• Activity: Pick out each line with the word "easily" from the material that follows.

• Exercise materials:
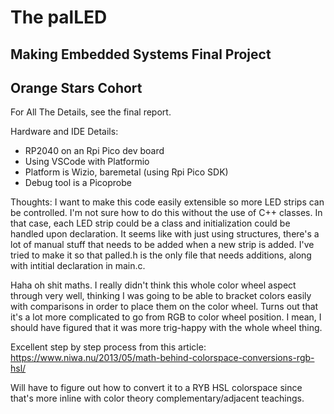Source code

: # The palLED
## Making Embedded Systems Final Project
## Orange Stars Cohort

For All The Details, see the final report.

Hardware and IDE Details:
* RP2040 on an Rpi Pico dev board
* Using VSCode with Platformio
* Platform is Wizio, baremetal (using Rpi Pico SDK)
* Debug tool is a Picoprobe

Thoughts:
I want to make this code easily extensible so more LED strips can be controlled.  I'm not sure how to do this without the use of C++ classes.  In that case, each LED strip could be a class and initialization could be handled upon declaration.  It seems like with just using structures, there's a lot of manual stuff that needs to be added when a new strip is added.  I've tried to make it so that palled.h is the only file that needs additions, along with intitial declaration in main.c.

Haha oh shit maths.  I really didn't think this whole color wheel aspect through very well, thinking I was going to be able to bracket colors easily with comparisons in order to place them on the color wheel.  Turns out that it's a lot more complicated to go from RGB to color wheel position.  I mean, I should have figured that it was more trig-happy with the whole wheel thing.

Excellent step by step process from this article:
https://www.niwa.nu/2013/05/math-behind-colorspace-conversions-rgb-hsl/

Will have to figure out how to convert it to a RYB HSL colorspace since that's more inline with color theory complementary/adjacent teachings.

• Solution:
I want to make this code easily extensible so more LED strips can be controlled.  I'm not sure how to do this without the use of C++ classes.  In that case, each LED strip could be a class and initialization could be handled upon declaration.  It seems like with just using structures, there's a lot of manual stuff that needs to be added when a new strip is added.  I've tried to make it so that palled.h is the only file that needs additions, along with intitial declaration in main.c.
Haha oh shit maths.  I really didn't think this whole color wheel aspect through very well, thinking I was going to be able to bracket colors easily with comparisons in order to place them on the color wheel.  Turns out that it's a lot more complicated to go from RGB to color wheel position.  I mean, I should have figured that it was more trig-happy with the whole wheel thing.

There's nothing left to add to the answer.